What percentage of Saudis are Muslims?

The islam

Ulrike Friday

To person

Dr. phil., born 1962; Professor of Islamic Studies at the Free University of Berlin and Director of the Center for the Modern Orient in Berlin.
Address: Zentrum Moderner Orient, Kirchweg 33, 14129 Berlin.
Email: [email protected]

Numerous publications on Islam in the Arab world in specialist journals.

Politically, the Islamists determine the public debate with their recourse to early Islam. However, a closer look shows that this claim is historically untenable.

I. Introduction

Arabic is the language of the Koran, the Islamic revelation text. The Muslims regard this as a divine miracle, not least because of its artistic language, which to a certain extent authenticated the mission of the Islamic prophet. In the eyes of many of the more than 280 million Arabs, there is a special relationship between them and a religion to which more than 1.2 billion people worldwide now belong. [1] Today the largest Islamic states lie outside the Arab settlement areas, they are Indonesia, Pakistan, Bangladesh and India. [2]

Now, because of the undeniable historical connection between them and Islam, can Arabs be seen as more authentic or at least particularly good Muslims? Such an idea was put forward, for example, in the early 20th century, when the Ottoman Empire was politically and militarily on the defensive and the demand was made to renew the region under Arab religious and political leadership. Arabs, so the reasoning, are called to do this in a special way because of the Arab character of Islam. An Arab ambassador who worked for a long time in Indonesia recently stated that the "moderate" form of Islam represented there, according to which, for example, plural marriage has been abolished, testifies to a misunderstanding of the religion. In doing so, he deliberately overlooked the fact that in most Arab states, too, Islamic family law has now been modified by civil legislation. The role of Islam in the Arab world is consequently by no means a fixed and unchangeable one; on the contrary, it is repeatedly questioned by secularists as well as by Islamists and renegotiated between them.
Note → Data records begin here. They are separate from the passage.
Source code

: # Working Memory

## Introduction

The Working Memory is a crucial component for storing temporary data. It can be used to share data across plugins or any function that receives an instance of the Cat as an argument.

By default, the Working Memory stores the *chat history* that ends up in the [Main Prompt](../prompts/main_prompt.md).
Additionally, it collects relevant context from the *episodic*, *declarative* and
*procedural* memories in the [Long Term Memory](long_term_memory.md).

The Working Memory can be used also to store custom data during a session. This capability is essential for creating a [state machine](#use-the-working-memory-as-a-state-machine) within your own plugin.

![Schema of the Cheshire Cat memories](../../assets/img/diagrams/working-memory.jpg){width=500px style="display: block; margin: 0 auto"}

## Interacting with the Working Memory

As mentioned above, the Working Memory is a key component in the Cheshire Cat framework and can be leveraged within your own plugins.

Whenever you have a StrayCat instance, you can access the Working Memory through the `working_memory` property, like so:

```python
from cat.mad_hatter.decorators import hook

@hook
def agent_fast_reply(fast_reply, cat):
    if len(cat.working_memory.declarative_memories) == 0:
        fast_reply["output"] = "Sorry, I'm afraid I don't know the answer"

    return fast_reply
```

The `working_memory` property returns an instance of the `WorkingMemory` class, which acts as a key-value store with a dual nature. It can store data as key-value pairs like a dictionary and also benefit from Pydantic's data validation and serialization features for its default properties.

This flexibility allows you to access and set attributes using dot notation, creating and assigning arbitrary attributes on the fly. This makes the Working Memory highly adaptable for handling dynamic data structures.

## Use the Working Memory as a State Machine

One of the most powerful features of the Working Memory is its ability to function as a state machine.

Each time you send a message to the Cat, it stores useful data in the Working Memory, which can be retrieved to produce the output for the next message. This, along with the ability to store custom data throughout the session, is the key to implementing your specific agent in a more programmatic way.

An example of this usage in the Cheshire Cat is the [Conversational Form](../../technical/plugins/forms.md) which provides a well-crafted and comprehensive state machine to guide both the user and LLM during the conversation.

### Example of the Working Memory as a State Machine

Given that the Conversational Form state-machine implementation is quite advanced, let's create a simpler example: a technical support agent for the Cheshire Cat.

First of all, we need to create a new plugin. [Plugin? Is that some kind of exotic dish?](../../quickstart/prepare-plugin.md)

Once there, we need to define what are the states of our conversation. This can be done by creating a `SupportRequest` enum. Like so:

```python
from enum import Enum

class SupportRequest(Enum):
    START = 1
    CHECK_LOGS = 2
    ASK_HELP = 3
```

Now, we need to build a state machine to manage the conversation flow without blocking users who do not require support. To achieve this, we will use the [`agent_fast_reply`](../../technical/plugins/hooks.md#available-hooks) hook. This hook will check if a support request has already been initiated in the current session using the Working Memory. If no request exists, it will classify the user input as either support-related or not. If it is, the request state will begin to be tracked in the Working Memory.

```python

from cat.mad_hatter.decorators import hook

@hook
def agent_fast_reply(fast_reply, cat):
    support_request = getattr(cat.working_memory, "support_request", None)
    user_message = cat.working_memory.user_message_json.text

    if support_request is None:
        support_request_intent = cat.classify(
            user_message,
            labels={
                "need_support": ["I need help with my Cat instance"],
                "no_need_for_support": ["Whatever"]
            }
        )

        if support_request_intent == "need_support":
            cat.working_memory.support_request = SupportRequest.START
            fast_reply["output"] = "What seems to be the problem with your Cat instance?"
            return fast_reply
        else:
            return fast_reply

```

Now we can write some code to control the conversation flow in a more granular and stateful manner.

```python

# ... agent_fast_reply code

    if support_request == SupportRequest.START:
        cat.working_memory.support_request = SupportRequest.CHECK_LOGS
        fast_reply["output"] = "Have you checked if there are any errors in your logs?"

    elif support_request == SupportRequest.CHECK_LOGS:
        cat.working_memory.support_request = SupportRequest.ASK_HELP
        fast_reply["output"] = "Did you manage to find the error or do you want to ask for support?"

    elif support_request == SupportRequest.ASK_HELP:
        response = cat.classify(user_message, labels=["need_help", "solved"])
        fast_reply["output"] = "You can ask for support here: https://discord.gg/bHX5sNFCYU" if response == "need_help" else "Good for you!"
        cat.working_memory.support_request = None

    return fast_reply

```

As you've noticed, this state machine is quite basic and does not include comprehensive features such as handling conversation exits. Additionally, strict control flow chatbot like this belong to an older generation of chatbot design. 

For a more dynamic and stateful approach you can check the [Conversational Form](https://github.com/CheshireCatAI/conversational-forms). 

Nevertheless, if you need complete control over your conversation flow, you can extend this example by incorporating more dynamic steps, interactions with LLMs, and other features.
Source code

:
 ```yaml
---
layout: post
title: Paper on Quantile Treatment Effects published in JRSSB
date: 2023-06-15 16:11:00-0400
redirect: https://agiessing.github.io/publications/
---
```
So the first question to be asked is to what extent one can actually speak of "an Islam" in "the Arab world". Then the historical connections between Arabs and Islam are briefly discussed and then the question of the current role of Islam in selected Arab countries is asked. A distinction should be made between the institutional position attributed to religion in the constitutions and legal systems of the Arab states, on the one hand, and the partly legal, partly illegal Islamist movements, whose demands for changes in the respective systems are finally examined.